- [What the task requires] Wherever a line holds the word "subsubsection", copy that line from the data.

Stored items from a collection
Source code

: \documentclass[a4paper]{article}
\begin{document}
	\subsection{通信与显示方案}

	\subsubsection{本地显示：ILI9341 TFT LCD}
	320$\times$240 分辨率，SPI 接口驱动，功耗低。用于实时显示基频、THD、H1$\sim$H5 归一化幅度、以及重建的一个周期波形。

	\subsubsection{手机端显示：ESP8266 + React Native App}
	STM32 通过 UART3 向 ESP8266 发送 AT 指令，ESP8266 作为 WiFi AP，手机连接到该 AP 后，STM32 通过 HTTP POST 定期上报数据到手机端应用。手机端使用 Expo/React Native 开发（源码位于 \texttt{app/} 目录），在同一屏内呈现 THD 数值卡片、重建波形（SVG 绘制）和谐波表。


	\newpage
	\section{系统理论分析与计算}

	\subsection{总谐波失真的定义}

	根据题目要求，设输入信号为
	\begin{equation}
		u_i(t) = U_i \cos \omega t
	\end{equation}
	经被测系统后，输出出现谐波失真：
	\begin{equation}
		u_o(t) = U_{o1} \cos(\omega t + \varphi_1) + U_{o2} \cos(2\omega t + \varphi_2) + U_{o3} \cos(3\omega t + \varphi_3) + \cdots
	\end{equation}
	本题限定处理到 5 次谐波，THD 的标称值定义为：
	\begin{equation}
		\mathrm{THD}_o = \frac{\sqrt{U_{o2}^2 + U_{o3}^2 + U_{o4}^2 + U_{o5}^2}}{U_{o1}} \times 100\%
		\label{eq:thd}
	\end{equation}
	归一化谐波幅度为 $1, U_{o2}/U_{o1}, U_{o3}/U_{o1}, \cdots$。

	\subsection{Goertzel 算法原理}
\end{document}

- [Solution for this problem]
	\subsubsection{本地显示：ILI9341 TFT LCD}
	\subsubsection{手机端显示：ESP8266 + React Native App}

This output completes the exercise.